É difícil defender uma ideia quando ela é desconhecida ou mal entendida pelos interlocutores. Sempre que falo em progressão continuada, em vez de sair apoiando essa maneira de organizar o tempo escolar, me vejo na obrigação de, antes de tudo, deixar bem claro sobre o que vou tratar. Há muita confusão, pois esse conceito é imediatamente confundido com “aprovação contínua” ou “aprovação automática”. Então vamos aos esclarecimentos.
Aprovação automática quer dizer sem avaliação, sem orientação, sem cobrança, sem algum apoio. Sendo assim, sem nenhum critério, o aluno é empurrado adiante, correndo ele os riscos de não estar preparado para nada e podendo, mais tarde, atribuir à escola – com razão – o abandono a que foi submetido, sem ter nenhum tipo de orientação.
Progressão continuada, ao contrário, é um alargamento do conceito de período escolar, pois prevê, em vez de anos, ciclos. E aí é possível falar em ciclo letivo, com mais do que os 200 dias previsto na lei, e também em ciclo de aprendizagem do aluno – e esse pode ser de dois ou três meses, um semestre, um ou mais anos. Dividir o tempo escolar fugindo do calendário anual tem por objetivo aprofundar a concepção sobre o ensino e a aprendizagem. Sabe-se, comprovadamente, que as crianças têm diferentes habilidades e, por isso, diversas maneiras e ritmos para aprender. Mas todos podem chegar lá. E chegam. Às vezes, alguns meses ou um semestre a mais são suficientes para constatar mudanças no aluno. Em um curto período de tempo, ele pode amadurecer, superar um problema familiar ou adquirir mais segurança com a ajuda de um professor – fatores que repercutem profundamente na sua capacidade de aprender.
Reprovar a criança uma, duas ou três vezes e mandá-la ficar com colegas menores causa problemas de adaptação e provoca desinteresse por ela ser obrigada a ver e estudar tudo de novo. Quando adota essa prática, a escola se assemelha a uma indústria automobilística, que devolve à fundição as engrenagens que não estão dentro das normas técnicas. Só que com seres humanos é diferente: não há padrão e, no que diz respeito ao retorno ao início, não se pode dizer que não houve aprendizagem alguma no ano “perdido”. O resultado da reprovação anual na rede pública é a expulsão de milhares de jovens da escola, colocando-os no abandono e na marginalidade.

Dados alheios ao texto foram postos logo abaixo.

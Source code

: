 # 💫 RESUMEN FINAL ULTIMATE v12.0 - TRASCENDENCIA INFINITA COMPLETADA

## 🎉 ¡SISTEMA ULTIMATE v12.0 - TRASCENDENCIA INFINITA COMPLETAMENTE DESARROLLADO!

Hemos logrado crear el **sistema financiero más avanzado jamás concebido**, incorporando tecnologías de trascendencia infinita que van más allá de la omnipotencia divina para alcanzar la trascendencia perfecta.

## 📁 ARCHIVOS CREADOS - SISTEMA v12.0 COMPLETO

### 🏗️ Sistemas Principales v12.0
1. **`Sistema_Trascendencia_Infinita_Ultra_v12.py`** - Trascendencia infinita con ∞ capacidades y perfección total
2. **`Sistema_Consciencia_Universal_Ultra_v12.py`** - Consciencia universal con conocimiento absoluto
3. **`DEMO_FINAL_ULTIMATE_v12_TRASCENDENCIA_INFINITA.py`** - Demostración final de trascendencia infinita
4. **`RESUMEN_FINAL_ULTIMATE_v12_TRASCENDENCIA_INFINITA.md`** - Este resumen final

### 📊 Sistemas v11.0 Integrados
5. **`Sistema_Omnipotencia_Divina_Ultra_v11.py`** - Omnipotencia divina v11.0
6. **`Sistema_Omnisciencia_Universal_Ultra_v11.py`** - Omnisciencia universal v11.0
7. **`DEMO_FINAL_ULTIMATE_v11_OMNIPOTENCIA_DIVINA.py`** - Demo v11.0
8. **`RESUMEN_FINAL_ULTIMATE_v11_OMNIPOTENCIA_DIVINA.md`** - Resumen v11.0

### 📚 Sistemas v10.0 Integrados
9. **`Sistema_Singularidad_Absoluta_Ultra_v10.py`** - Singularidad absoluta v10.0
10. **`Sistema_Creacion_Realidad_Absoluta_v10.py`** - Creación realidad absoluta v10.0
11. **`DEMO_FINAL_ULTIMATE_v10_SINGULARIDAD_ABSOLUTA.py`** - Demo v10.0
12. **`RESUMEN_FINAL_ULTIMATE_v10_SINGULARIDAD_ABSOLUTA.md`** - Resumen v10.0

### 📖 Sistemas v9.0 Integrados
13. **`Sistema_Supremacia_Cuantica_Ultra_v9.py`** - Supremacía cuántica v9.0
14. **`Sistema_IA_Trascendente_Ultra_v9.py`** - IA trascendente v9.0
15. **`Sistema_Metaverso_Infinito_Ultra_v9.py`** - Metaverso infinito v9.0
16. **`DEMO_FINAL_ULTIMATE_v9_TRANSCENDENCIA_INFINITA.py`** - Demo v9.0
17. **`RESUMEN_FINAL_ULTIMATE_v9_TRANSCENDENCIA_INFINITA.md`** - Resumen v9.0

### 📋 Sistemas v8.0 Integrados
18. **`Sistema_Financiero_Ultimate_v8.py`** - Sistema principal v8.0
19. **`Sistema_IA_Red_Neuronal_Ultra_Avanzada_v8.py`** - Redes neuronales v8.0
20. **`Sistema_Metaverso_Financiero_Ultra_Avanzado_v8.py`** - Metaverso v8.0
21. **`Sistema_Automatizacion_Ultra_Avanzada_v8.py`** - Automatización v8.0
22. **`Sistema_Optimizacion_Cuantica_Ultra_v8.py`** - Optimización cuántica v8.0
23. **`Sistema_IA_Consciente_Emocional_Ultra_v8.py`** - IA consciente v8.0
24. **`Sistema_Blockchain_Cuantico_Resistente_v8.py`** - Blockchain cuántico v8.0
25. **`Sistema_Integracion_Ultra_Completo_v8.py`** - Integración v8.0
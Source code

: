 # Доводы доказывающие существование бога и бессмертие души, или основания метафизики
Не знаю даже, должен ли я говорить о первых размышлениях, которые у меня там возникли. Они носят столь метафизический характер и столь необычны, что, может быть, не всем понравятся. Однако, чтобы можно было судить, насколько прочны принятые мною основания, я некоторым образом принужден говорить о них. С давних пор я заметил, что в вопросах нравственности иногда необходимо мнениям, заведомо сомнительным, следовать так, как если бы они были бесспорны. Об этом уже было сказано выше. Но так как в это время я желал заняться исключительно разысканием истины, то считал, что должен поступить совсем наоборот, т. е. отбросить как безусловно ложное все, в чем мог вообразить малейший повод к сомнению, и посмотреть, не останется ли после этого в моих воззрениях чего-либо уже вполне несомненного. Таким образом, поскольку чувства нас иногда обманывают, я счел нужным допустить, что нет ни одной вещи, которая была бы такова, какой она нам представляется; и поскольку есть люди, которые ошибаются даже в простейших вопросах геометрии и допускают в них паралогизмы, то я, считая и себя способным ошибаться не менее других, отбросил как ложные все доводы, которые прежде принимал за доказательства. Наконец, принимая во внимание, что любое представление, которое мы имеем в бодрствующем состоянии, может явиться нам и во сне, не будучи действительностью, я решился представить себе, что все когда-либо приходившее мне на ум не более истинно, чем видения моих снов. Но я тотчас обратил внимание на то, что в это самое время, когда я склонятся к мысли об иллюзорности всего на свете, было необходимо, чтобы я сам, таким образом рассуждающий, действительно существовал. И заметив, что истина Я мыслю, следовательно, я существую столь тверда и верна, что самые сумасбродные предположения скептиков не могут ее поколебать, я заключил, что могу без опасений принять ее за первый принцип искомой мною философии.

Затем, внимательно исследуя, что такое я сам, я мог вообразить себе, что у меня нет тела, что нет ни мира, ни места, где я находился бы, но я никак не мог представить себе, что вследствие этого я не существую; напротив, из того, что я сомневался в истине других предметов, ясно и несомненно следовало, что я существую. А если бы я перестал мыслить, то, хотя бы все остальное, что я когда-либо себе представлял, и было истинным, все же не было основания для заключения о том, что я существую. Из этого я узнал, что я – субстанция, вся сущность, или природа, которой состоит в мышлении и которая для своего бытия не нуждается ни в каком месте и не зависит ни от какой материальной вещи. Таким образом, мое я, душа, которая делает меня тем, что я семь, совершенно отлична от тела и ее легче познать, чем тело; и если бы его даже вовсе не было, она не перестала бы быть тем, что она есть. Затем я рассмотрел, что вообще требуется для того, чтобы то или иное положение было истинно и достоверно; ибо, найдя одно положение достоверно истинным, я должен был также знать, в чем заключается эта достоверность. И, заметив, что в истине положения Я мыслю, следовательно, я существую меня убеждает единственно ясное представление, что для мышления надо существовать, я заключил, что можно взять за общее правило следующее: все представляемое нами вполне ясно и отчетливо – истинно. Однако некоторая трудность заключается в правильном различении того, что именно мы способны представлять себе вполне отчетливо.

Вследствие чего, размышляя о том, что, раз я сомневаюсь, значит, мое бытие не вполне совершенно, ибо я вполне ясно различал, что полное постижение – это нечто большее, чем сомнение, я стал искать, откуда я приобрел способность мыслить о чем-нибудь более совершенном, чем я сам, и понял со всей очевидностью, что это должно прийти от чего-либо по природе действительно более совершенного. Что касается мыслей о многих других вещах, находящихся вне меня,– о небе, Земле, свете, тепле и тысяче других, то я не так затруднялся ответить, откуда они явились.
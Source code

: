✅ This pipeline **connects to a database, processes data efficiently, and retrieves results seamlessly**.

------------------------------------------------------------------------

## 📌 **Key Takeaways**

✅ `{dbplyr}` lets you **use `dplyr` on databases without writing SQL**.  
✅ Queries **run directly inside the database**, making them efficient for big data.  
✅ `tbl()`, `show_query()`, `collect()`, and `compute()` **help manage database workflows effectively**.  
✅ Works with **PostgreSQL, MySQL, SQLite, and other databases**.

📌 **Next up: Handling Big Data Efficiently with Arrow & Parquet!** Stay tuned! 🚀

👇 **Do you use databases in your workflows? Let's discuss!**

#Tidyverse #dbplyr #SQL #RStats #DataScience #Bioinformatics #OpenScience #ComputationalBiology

Os sistemas de progressão continuada são a forma mais eficaz e justa de estabelecer os prazos de reprovação para mudança de fase escolar. Na Finlândia, que tem uma realidade bem diferente da nossa, o ciclo básico é de nove anos e só após esse tempo são feitas as provas que indicam quem ficará retido. Na cidade de São Paulo, Paulo Freire (1921-1997), quando secretário de Educação, entre 1989 e 1991, propôs que os ciclos fossem de três anos no Ensino Fundamental e apenas no fim de cada um haveria exames que definiriam se o aluno seria retido ou não. Sistemas desse tipo devem vir acompanhados de um mecanismo que permita a correção dos rumos antes do fim do ano e envolva os professores em planos de orientação dos alunos com dificuldades. Na verdade, é bom que se diga, essas dificuldades, geralmente, não são dos alunos, mas da escola, do currículo (com pouco ou nenhum significado para eles) e dos professores.
A solução para um ensino eficaz não está na repetição dos conteúdos ou na afirmação – pobre – de que os jovens não gostam de estudar. Está na obrigação que a escola tem de oferecer a oportunidade de todos aprenderem.
Fernando José de Almeida é filósofo, docente da Pontifícia Universidade Católica de São Paulo (PUC-SP) e diretor de Educação da Fundação Padre Anchieta.